The number of international students at Japanese colleges is rebounding after last year’s disasters, but The Chronicle highlights that a decline in enrolment for preparatory and non-degree programmes points to future problems.
With Japan’s academic year set to start in April, most of the nation’s big universities report a smaller drop in foreign students than expected, despite concerns that many would stay away because of radiation fears.
The recovery is led by the public University of Tokyo, which has seen a mere one percent fall in foreign enrolment. The private Sophia University puts its recovery rate for foreign full-time students at “almost 100 percent” but adds that its intake of study abroad students for spring is down 12 percent.

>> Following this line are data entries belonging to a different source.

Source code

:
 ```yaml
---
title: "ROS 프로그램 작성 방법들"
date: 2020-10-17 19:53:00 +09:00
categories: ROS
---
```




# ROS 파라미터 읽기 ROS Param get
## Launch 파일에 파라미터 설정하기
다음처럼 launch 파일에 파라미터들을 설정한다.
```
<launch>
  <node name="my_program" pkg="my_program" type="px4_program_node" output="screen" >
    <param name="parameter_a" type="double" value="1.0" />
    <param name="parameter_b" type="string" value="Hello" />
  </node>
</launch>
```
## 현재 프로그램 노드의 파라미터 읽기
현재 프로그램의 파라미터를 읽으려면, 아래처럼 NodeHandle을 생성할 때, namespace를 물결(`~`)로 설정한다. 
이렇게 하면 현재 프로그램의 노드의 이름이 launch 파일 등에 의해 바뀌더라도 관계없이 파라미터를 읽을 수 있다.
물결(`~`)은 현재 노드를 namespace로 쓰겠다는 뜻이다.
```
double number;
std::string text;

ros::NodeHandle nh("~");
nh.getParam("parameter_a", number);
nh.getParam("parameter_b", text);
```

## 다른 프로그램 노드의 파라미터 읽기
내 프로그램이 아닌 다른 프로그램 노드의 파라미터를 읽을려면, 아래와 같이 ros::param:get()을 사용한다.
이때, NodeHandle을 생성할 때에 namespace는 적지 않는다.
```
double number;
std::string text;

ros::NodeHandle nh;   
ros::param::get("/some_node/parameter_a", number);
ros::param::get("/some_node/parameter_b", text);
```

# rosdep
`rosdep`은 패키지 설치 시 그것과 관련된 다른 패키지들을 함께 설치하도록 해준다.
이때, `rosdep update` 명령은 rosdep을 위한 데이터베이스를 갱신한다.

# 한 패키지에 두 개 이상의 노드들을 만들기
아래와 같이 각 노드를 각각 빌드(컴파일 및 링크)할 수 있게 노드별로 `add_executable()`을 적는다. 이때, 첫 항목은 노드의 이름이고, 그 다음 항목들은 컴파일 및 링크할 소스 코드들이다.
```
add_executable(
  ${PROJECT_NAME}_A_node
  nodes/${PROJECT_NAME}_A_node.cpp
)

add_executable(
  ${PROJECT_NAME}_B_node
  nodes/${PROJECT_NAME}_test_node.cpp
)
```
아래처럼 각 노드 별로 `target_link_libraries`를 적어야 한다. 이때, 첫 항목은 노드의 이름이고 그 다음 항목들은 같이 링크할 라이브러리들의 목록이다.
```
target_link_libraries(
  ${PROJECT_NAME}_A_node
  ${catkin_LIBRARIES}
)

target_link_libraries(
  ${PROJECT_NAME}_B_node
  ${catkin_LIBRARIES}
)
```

Japan’s top private university, Waseda, however, notes a 25 percent drop in foreign applicants for degree programmes at its School of International Liberal Studies. South Korean applicants alone were down by 40 percent.
“According to our analysis this is certainly due to the ongoing problems at the Fukushima power plant,” says the school’s dean, Nori Morita. “But an equally important reason is the high yen against the Korean won.” Mr. Morita says admissions for September “remain steady.”
Although the March 11 earthquake, sometimes known there as 3/11, struck during spring recess in Japan, thousands of undergraduate and graduate students, both study abroad and degree-seeking, fled the country in the immediate aftermath of the nuclear crisis it triggered.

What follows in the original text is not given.